◆ **Aim of the exercise**
A precise reproduction of every record below is needed, minus the pictures.

[Stored data entries]
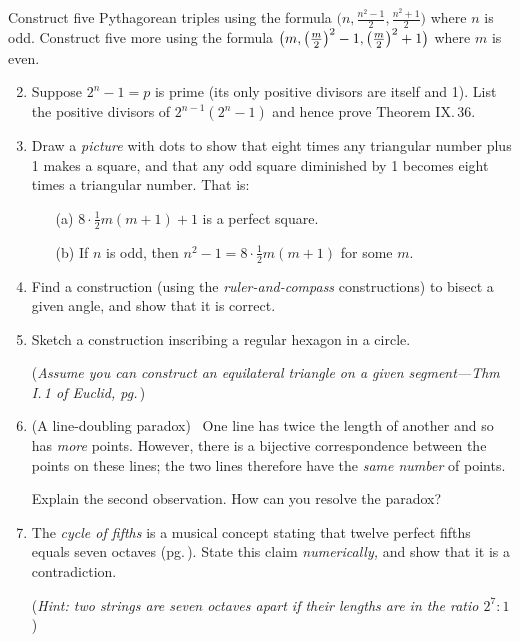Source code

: \begin{exercises}{}{}
	\exstart %
	Construct five Pythagorean triples using the formula $\bigl(n,\frac{n^2-1}2,\frac{n^2+1}2\bigr)$ where $n$ is odd. Construct five more using the formula $\bigl(m,\left(\frac{m}{2}\right)^2-1,\left(\frac{m}{2}\right)^2+1\bigr)$ where $m$ is even.%
	
	\begin{enumerate}\setcounter{enumi}{1}
	  \item Suppose $2^n-1=p$ is prime (its only positive divisors are itself and 1). List the positive divisors of $2^{n-1}(2^n-1)$ and hence prove Theorem IX.\,36.
	  
	  \item%
	  Draw a \emph{picture} with dots to show that eight times any triangular number plus 1 makes a square, and that any odd square diminished by 1 becomes eight times a triangular number. That is:
	  \begin{enumerate}
	    \item[(a)] $8\cdot\frac 12m(m+1)+1$ is a perfect square.
	    \item[(b)] If $n$ is odd, then $n^2-1=8\cdot\frac 12m(m+1)$ for some $m$.
	  \end{enumerate}
	  
	  \item%
	  Find a construction (using the \emph{ruler-and-compass} constructions) to bisect a given angle, and show that it is correct.
	 
	  \item%
	  Sketch a construction inscribing a regular hexagon in a circle.\par
	  (\emph{Assume you can construct an equilateral triangle on a given segment---Thm I.\,1 of Euclid, pg.\,\pageref{pg:euclidI1}})
	  
		\item (A line-doubling paradox) \ One line has twice the length of another and so has \emph{more} points. However, there is a bijective correspondence between the points on these lines; the two lines therefore have the \emph{same number} of points.\par
		Explain the second observation. How can you resolve the paradox?
	
	
		\item The \emph{cycle of fifths} is a musical concept stating that twelve perfect fifths equals seven octaves (pg.\,\pageref{pg:pythagtuning}). State this claim \emph{numerically,} and show that it is a contradiction.\par
		(\emph{Hint: two strings are seven octaves apart if their lengths are in the ratio $2^7:1$})
		

\end{enumerate}
\end{exercises}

◆ **Output for this exercise**
Source code

: \begin{exercises}{}{}
	\exstart %
	Construct five Pythagorean triples using the formula $\bigl(n,\frac{n^2-1}2,\frac{n^2+1}2\bigr)$ where $n$ is odd. Construct five more using the formula $\bigl(m,\left(\frac{m}{2}\right)^2-1,\left(\frac{m}{2}\right)^2+1\bigr)$ where $m$ is even.%
	
	\begin{enumerate}\setcounter{enumi}{1}
	  \item Suppose $2^n-1=p$ is prime (its only positive divisors are itself and 1). List the positive divisors of $2^{n-1}(2^n-1)$ and hence prove Theorem IX.\,36.
	  
	  \item%
	  Draw a \emph{picture} with dots to show that eight times any triangular number plus 1 makes a square, and that any odd square diminished by 1 becomes eight times a triangular number. That is:
	  \begin{enumerate}
	    \item[(a)] $8\cdot\frac 12m(m+1)+1$ is a perfect square.
	    \item[(b)] If $n$ is odd, then $n^2-1=8\cdot\frac 12m(m+1)$ for some $m$.
	  \end{enumerate}
	  
	  \item%
	  Find a construction (using the \emph{ruler-and-compass} constructions) to bisect a given angle, and show that it is correct.
	 
	  \item%
	  Sketch a construction inscribing a regular hexagon in a circle.\par
	  (\emph{Assume you can construct an equilateral triangle on a given segment---Thm I.\,1 of Euclid, pg.\,\pageref{pg:euclidI1}})
	  
		\item (A line-doubling paradox) \ One line has twice the length of another and so has \emph{more} points. However, there is a bijective correspondence between the points on these lines; the two lines therefore have the \emph{same number} of points.\par
		Explain the second observation. How can you resolve the paradox?
	
	
		\item The \emph{cycle of fifths} is a musical concept stating that twelve perfect fifths equals seven octaves (pg.\,\pageref{pg:pythagtuning}). State this claim \emph{numerically,} and show that it is a contradiction.\par
		(\emph{Hint: two strings are seven octaves apart if their lengths are in the ratio $2^7:1$})
		

\end{enumerate}
\end{exercises}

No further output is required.